FBI Director James Comey called Tuesday for a discussion of the "costs" of strong encryption now that a legal battle over access to the iPhone used by a California attacker has ended.
"I'm very glad that the litigation between the FBI and Apple on San Bernardino has ended, because it really was about getting access to that phone," Comey told a conference at Georgetown University, referring to the court case aimed at gaining access to the phone used by one of the shooters in last year's deadly attack.
But Comey said it was still important to have a discussion on the topic because "there is a collision going on between values of all shades between privacy and security."

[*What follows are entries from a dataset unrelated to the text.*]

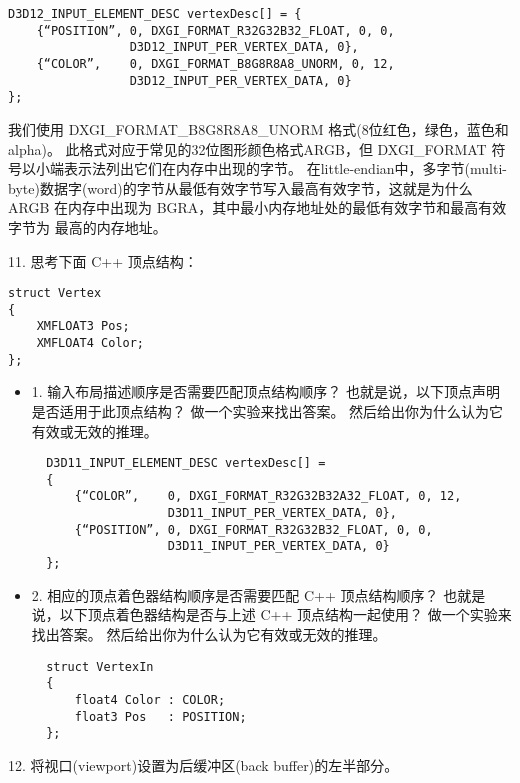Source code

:\begin{flushleft}
\begin{lstlisting}
D3D12_INPUT_ELEMENT_DESC vertexDesc[] = {
    {“POSITION”, 0, DXGI_FORMAT_R32G32B32_FLOAT, 0, 0, 
                 D3D12_INPUT_PER_VERTEX_DATA, 0},
    {“COLOR”,    0, DXGI_FORMAT_B8G8R8A8_UNORM, 0, 12,
                 D3D12_INPUT_PER_VERTEX_DATA, 0}
};
\end{lstlisting}
\begin{flushleft}
我们使用 DXGI\_FORMAT\_B8G8R8A8\_UNORM 格式(8位红色，绿色，蓝色和alpha)。 此格式对应于常见的32位图形颜色格式ARGB，但 DXGI\_FORMAT 符号以小端表示法列出它们在内存中出现的字节。 在little-endian中，多字节(multi-byte)数据字(word)的字节从最低有效字节写入最高有效字节，这就是为什么 ARGB 在内存中出现为 BGRA，其中最小内存地址处的最低有效字节和最高有效字节为 最高的内存地址。
\end{flushleft}

\begin{flushleft}
11. 思考下面 C++ 顶点结构：
\end{flushleft}
\begin{lstlisting}
struct Vertex
{
    XMFLOAT3 Pos;
    XMFLOAT4 Color;
};
\end{lstlisting}
\begin{itemize}
  \item 1. 输入布局描述顺序是否需要匹配顶点结构顺序？ 也就是说，以下顶点声明是否适用于此顶点结构？ 做一个实验来找出答案。 然后给出你为什么认为它有效或无效的推理。
  \begin{lstlisting}
  D3D11_INPUT_ELEMENT_DESC vertexDesc[] =
  {
      {“COLOR”,    0, DXGI_FORMAT_R32G32B32A32_FLOAT, 0, 12,
                   D3D11_INPUT_PER_VERTEX_DATA, 0},
      {“POSITION”, 0, DXGI_FORMAT_R32G32B32_FLOAT, 0, 0,
                   D3D11_INPUT_PER_VERTEX_DATA, 0}
  };
  \end{lstlisting}
  \item 2. 相应的顶点着色器结构顺序是否需要匹配 C++ 顶点结构顺序？ 也就是说，以下顶点着色器结构是否与上述 C++ 顶点结构一起使用？ 做一个实验来找出答案。 然后给出你为什么认为它有效或无效的推理。
  \begin{lstlisting}
  struct VertexIn
  {
      float4 Color : COLOR;
      float3 Pos   : POSITION;
  };
  \end{lstlisting}
\end{itemize}

\begin{flushleft}
12. 将视口(viewport)设置为后缓冲区(back buffer)的左半部分。
\end{flushleft}


\end{flushleft}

Comey said encryption and privacy are important but "there has never been a time in the 240 years of our country when privacy has been absolute."
Comey said he is concerned that defenders of strong encryption, which allows only the users to access data, have failed to consider all the implications.
"We are moving to a place in American life, because we live our lives on these devices (where they) will be immune to the judicial process," he said.
"My only request is that we talk about the costs ... We should not drift to a place where wide swaths of American life become off limits to the judicial process without a serious, adult conversation."
The government ended its request after finding a way to access the phone with the help of a third party.
Comey said the FBI has not yet decided whether to tell Apple about how it accessed the data.
Some activists have said the FBI should tell Apple under a US policy aimed at helping tech companies plug security vulnerabilities.
Comey said that "we are in the process of sorting it out, we are close to a resolution but I'm not ready to make news on this."